-- DATASET EXTRACT follows --

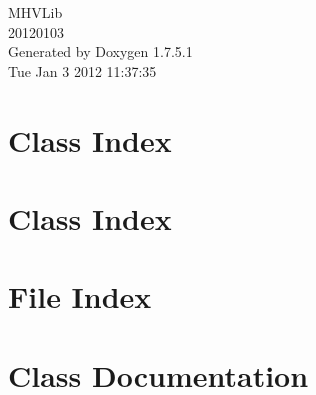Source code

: \documentclass[a4paper]{book}
\begin{document}
\hypersetup{pageanchor=false,citecolor=blue}
\begin{titlepage}
\vspace*{7cm}
\begin{center}
{\Large \-M\-H\-V\-Lib \\[1ex]\large 20120103 }\\
\vspace*{1cm}
{\large \-Generated by Doxygen 1.7.5.1}\\
\vspace*{0.5cm}
{\small Tue Jan 3 2012 11:37:35}\\
\end{center}
\end{titlepage}
\clearemptydoublepage
{}
\tableofcontents
\clearemptydoublepage
{}
\hypersetup{pageanchor=true,citecolor=blue}
\chapter{\-Class \-Index}

\chapter{\-Class \-Index}

\chapter{\-File \-Index}

\chapter{\-Class \-Documentation}













































\end{document}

-- DATASET EXTRACT concluded --

TASK DETAILS - Down to the last line, return the entries above exactly, with no pictures.

TASK RESULT -
Source code

: \documentclass[a4paper]{book}
\begin{document}
\hypersetup{pageanchor=false,citecolor=blue}
\begin{titlepage}
\vspace*{7cm}
\begin{center}
{\Large \-M\-H\-V\-Lib \\[1ex]\large 20120103 }\\
\vspace*{1cm}
{\large \-Generated by Doxygen 1.7.5.1}\\
\vspace*{0.5cm}
{\small Tue Jan 3 2012 11:37:35}\\
\end{center}
\end{titlepage}
\clearemptydoublepage
{}
\tableofcontents
\clearemptydoublepage
{}
\hypersetup{pageanchor=true,citecolor=blue}
\chapter{\-Class \-Index}

\chapter{\-Class \-Index}

\chapter{\-File \-Index}

\chapter{\-Class \-Documentation}













































\end{document}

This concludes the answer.